III.  Defining the design: What is next? 

Based on my experience during the semester, for my next project I would like to investigate DNA damage in blood. More specifically, I am interested in genotoxic aldehydes in a hematopoietic system. Recent studies show that simple aldehydes produced as a byproduct of metabolism can attack DNA. Moreover, genotoxic aldehydes in hematopoietic stem cells (HSCs) cause accelerated aging and blood production. However, it is still unclear how certain DNA damages and metabolites in blood can affect aging and cancer. Aside from conducting conventional experimental assays, I want to study blood DNA damage as cancer and aging markers from omics and systems view. 

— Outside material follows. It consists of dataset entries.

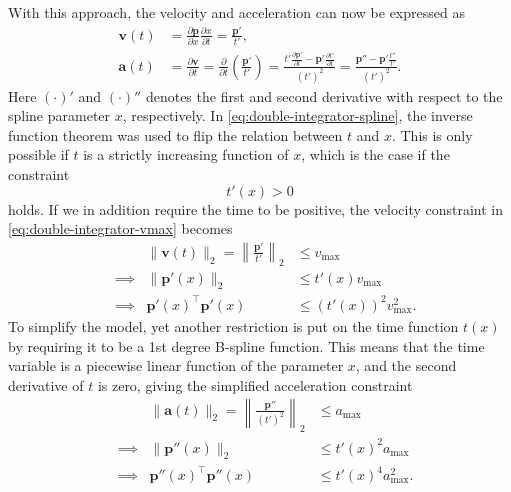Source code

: With this approach, the velocity and acceleration can now be expressed as
\begin{subequations}\label{eq:double-integrator-spline}
    \begin{align}
        \mathbf{v}(t) &= \frac{\partial \mathbf{p}}{\partial x} \frac{\partial x}{\partial t} = \frac{\mathbf{p}'}{t'},
        \label{eq:double-integrator-v-spline} \\
        \mathbf{a}(t) &= \frac{\partial \mathbf{v}}{\partial t} = \frac{\partial}{\partial t} \left(\frac{\mathbf{p}'}{t'}\right) = 
        \frac{
            t'\frac{\partial \mathbf{p}'}{\partial t} - \mathbf{p}'\frac{\partial t'}{\partial t}
            }{(t')^2} = 
        \frac{\mathbf{p}'' - \mathbf{p}'\frac{t''}{t'}}{(t')^2}.
        \label{eq:double-integrator-a-spline}
    \end{align}
\end{subequations}
Here $(\cdot)'$ and $(\cdot)''$ denotes the first and second derivative with respect to the spline parameter $x$, respectively. In \cref{eq:double-integrator-spline}, the inverse function theorem was used to flip the relation between $t$ and $x$. This is only possible if $t$ is a strictly increasing function of $x$, which is the case if the constraint 
\begin{equation}\label{eq:constraint-t}
    t'(x) > 0
\end{equation}
holds.  
If we in addition require the time to be positive, the velocity constraint in \cref{eq:double-integrator-vmax} becomes
\begin{equation}\label{eq:double-integrator-vmax-spline}
    \begin{aligned}
        &&\|\mathbf{v}(t)\|_2 = \left\|\frac{\mathbf{p}'}{t'}\right\|_2 &\leq v_{\max} \\
        &\implies& \|\mathbf{p}'(x)\|_2 &\leq t'(x)v_{\max} \\
        &\implies& \mathbf{p}'(x)^\top\mathbf{p}'(x) &\leq (t'(x))^2v_{\max}^2.
    \end{aligned}
\end{equation}
To simplify the model, yet another restriction is put on the time function $t(x)$ by requiring it to be a 1st degree B-spline function. This means that the time variable is a piecewise linear function of the parameter $x$, and the second derivative of $t$ is zero, giving the simplified acceleration constraint
\begin{equation}\label{eq:double-integrator-a-spline-simplified}
    \begin{aligned}
        &&\|\mathbf{a}(t)\|_2 = \left\|\frac{\mathbf{p}''}{(t')^2}\right\|_2 &\leq a_{\max} \\
        &\implies& \|\mathbf{p}''(x)\|_2 &\leq t'(x)^2a_{\max} \\
        &\implies& \mathbf{p}''(x)^\top\mathbf{p}''(x) &\leq t'(x)^4a_{\max}^2.
    \end{aligned}
\end{equation}

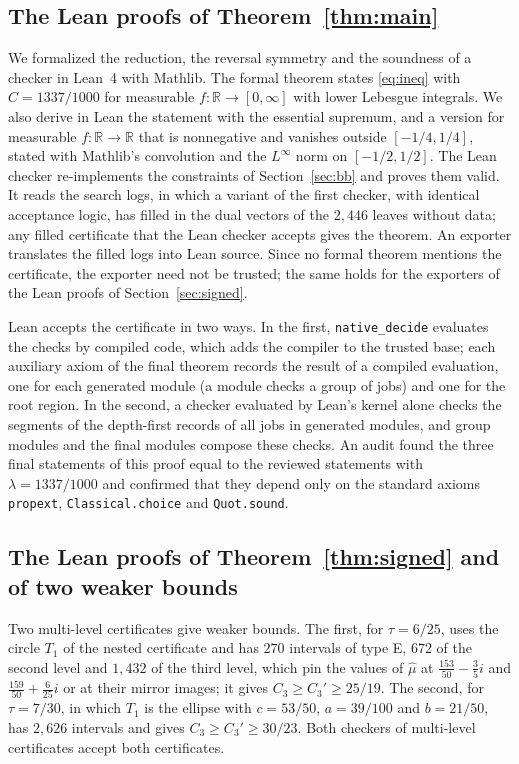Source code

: \documentclass[11pt]{amsart}
\theoremstyle{definition}
\theoremstyle{remark}
\numberwithin{equation}{section}
\newcommand{\R}{\mathbb{R}}
\newcommand{\NleavesU}{2{,}446}
\newcommand{\PinPoint}{\tfrac{153}{50}-\tfrac35i}
\newcommand{\PinPointTwo}{\tfrac{159}{50}+\tfrac{6}{25}i}
\newcommand{\LeanSigSlash}{25/19}
\newcommand{\TabE}{270}
\newcommand{\TabH}{672}
\newcommand{\TabHthree}{1{,}432}
\begin{document}
\subsection*{The Lean proofs of Theorem~\ref{thm:main}} We formalized the reduction, the reversal symmetry and the soundness of a checker in Lean~4 with Mathlib. The formal theorem states \eqref{eq:ineq} with $C=1337/1000$ for measurable $f\colon\R\to[0,\infty]$ with lower Lebesgue integrals. We also derive in Lean the statement with the essential supremum, and a version for measurable $f\colon\R\to\R$ that is nonnegative and vanishes outside $[-1/4,1/4]$, stated with Mathlib's convolution and the $L^\infty$ norm on $[-1/2,1/2]$. The Lean checker re-implements the constraints of Section~\ref{sec:bb} and proves them valid. It reads the search logs, in which a variant of the first checker, with identical acceptance logic, has filled in the dual vectors of the $\NleavesU$ leaves without data; any filled certificate that the Lean checker accepts gives the theorem. An exporter translates the filled logs into Lean source. Since no formal theorem mentions the certificate, the exporter need not be trusted; the same holds for the exporters of the Lean proofs of Section~\ref{sec:signed}.

Lean accepts the certificate in two ways. In the first, \texttt{native\_decide} evaluates the checks by compiled code, which adds the compiler to the trusted base; each auxiliary axiom of the final theorem records the result of a compiled evaluation, one for each generated module (a module checks a group of jobs) and one for the root region. In the second, a checker evaluated by Lean's kernel alone checks the segments of the depth-first records of all jobs in generated modules, and group modules and the final modules compose these checks. An audit found the three final statements of this proof equal to the reviewed statements with $\lambda=1337/1000$ and confirmed that they depend only on the standard axioms \texttt{propext}, \texttt{Classical.choice} and \texttt{Quot.sound}.

\subsection*{The Lean proofs of Theorem~\ref{thm:signed} and of two weaker bounds} Two multi-level certificates give weaker bounds. The first, for $\tau=6/25$, uses the circle $T_1$ of the nested certificate and has $\TabE$ intervals of type E, $\TabH$ of the second level and $\TabHthree$ of the third level, which pin the values of $\hat\mu$ at $\PinPoint$ and $\PinPointTwo$ or at their mirror images; it gives $C_3\ge C_3'\ge\LeanSigSlash$. The second, for $\tau=7/30$, in which $T_1$ is the ellipse with $c=53/50$, $a=39/100$ and $b=21/50$, has $2{,}626$ intervals and gives $C_3\ge C_3'\ge30/23$. Both checkers of multi-level certificates accept both certificates.
\end{document}
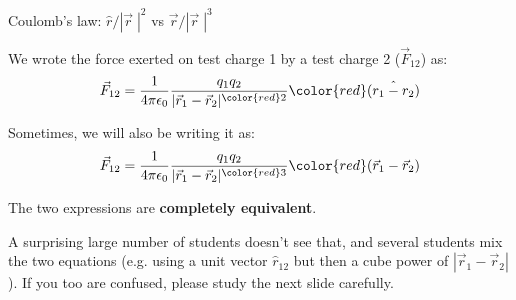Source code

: %
%
%

\begin{frame}{Coulomb's law: $\hat{r}/|\vec{r}\;|^2$ vs $\vec{r}/|\vec{r}\;|^3$}

We wrote the force exerted on test charge 1 by a test charge 2 ($\vec{F}_{12}$) as:\\
{\Large
\begin{equation*}
   \vec{F}_{12} =
      \frac{1}{4\pi\epsilon_0}
      \frac{q_1 q_2}{|\vec{r}_{1}-\vec{r}_{2}|^{\color{red}2}}
      {\color{red} \hat{(r_{1}-r_{2})}}
\end{equation*}
}
\vspace{0.2cm}

Sometimes, we will also be writing it as:\\
{\Large
\begin{equation*}
   \vec{F}_{12} =
      \frac{1}{4\pi\epsilon_0}
      \frac{q_1 q_2}{|\vec{r}_{1}-\vec{r}_{2}|^{\color{red}3}}
      {\color{red} (\vec{r}_{1}-\vec{r}_{2})}
\end{equation*}
}
\vspace{0.2cm}

The two expressions are {\bf completely equivalent}.\\
\vspace{0.2cm}

{\small
A surprising large number of students doesn't see that, and several students mix the two equations
(e.g. using a unit vector $\hat{r}_{12}$ but then a cube power of $|\vec{r}_{1}-\vec{r}_{2}|$).
If you too are confused, please study the next slide carefully.
}

\end{frame}

%
%
%

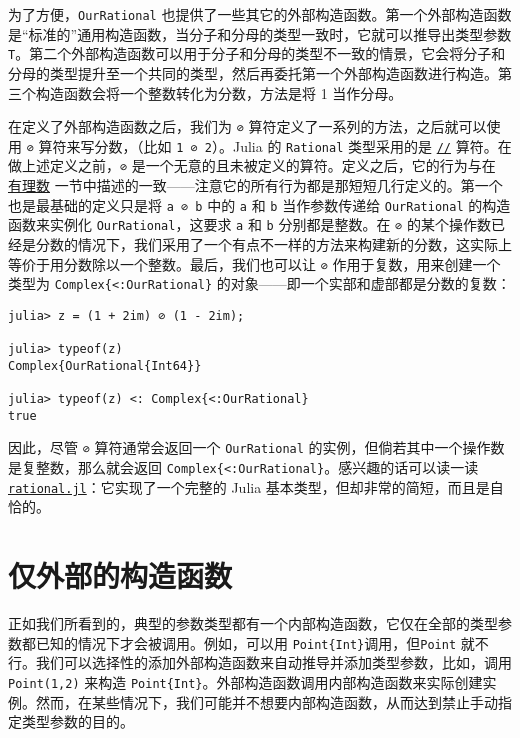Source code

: 为了方便，\texttt{OurRational} 也提供了一些其它的外部构造函数。第一个外部构造函数是“标准的”通用构造函数，当分子和分母的类型一致时，它就可以推导出类型参数 \texttt{T}。第二个外部构造函数可以用于分子和分母的类型不一致的情景，它会将分子和分母的类型提升至一个共同的类型，然后再委托第一个外部构造函数进行构造。第三个构造函数会将一个整数转化为分数，方法是将 1 当作分母。



在定义了外部构造函数之后，我们为 \texttt{⊘} 算符定义了一系列的方法，之后就可以使用 \texttt{⊘} 算符来写分数，（比如 \texttt{1 ⊘ 2}）。Julia 的 \texttt{Rational} 类型采用的是 \hyperlink{17539582191808611917}{\texttt{//}} 算符。在做上述定义之前，\texttt{⊘} 是一个无意的且未被定义的算符。定义之后，它的行为与在 \href{@ref Rational-Numbers}{有理数} 一节中描述的一致——注意它的所有行为都是那短短几行定义的。第一个也是最基础的定义只是将 \texttt{a ⊘ b} 中的 \texttt{a} 和 \texttt{b} 当作参数传递给 \texttt{OurRational} 的构造函数来实例化 \texttt{OurRational}，这要求 \texttt{a} 和 \texttt{b} 分别都是整数。在 \texttt{⊘} 的某个操作数已经是分数的情况下，我们采用了一个有点不一样的方法来构建新的分数，这实际上等价于用分数除以一个整数。最后，我们也可以让 \texttt{⊘} 作用于复数，用来创建一个类型为 \texttt{Complex\{<:OurRational\}} 的对象——即一个实部和虚部都是分数的复数：




\begin{verbatim}
julia> z = (1 + 2im) ⊘ (1 - 2im);

julia> typeof(z)
Complex{OurRational{Int64}}

julia> typeof(z) <: Complex{<:OurRational}
true
\end{verbatim}



因此，尽管 \texttt{⊘} 算符通常会返回一个 \texttt{OurRational} 的实例，但倘若其中一个操作数是复整数，那么就会返回 \texttt{Complex\{<:OurRational\}}。感兴趣的话可以读一读 \href{https://github.com/JuliaLang/julia/blob/master/base/rational.jl}{\texttt{rational.jl}}：它实现了一个完整的 Julia 基本类型，但却非常的简短，而且是自恰的。



\hypertarget{1423089157217028680}{}


\section{仅外部的构造函数}



正如我们所看到的，典型的参数类型都有一个内部构造函数，它仅在全部的类型参数都已知的情况下才会被调用。例如，可以用 \texttt{Point\{Int\}}调用，但\texttt{Point} 就不行。我们可以选择性的添加外部构造函数来自动推导并添加类型参数，比如，调用 \texttt{Point(1,2)} 来构造 \texttt{Point\{Int\}}。外部构造函数调用内部构造函数来实际创建实例。然而，在某些情况下，我们可能并不想要内部构造函数，从而达到禁止手动指定类型参数的目的。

IV. SELF: Self Evaluating Learning Framework

Based on my learning during Omics class, I evaluated myself with an “A0” grade. I invented 5 evaluation criteria for myself: developing interest—attention,  gaining new insight,  connecting information  through inside and outside class,  engaging and exchanging critical thinking, and understanding others’ points.  I have participated in each class discussion, presented my current research progress, developed and learned a new interest in data driven science, and planned new individual projects for myself based on what I learned.  However, I am not fully satisfied with my lack of understanding on others’ research topics which led me to deduct some points. In the future, I am aiming to become a scientist with a strong background in fundamental research sciences that can be able to communicate current topics fluently.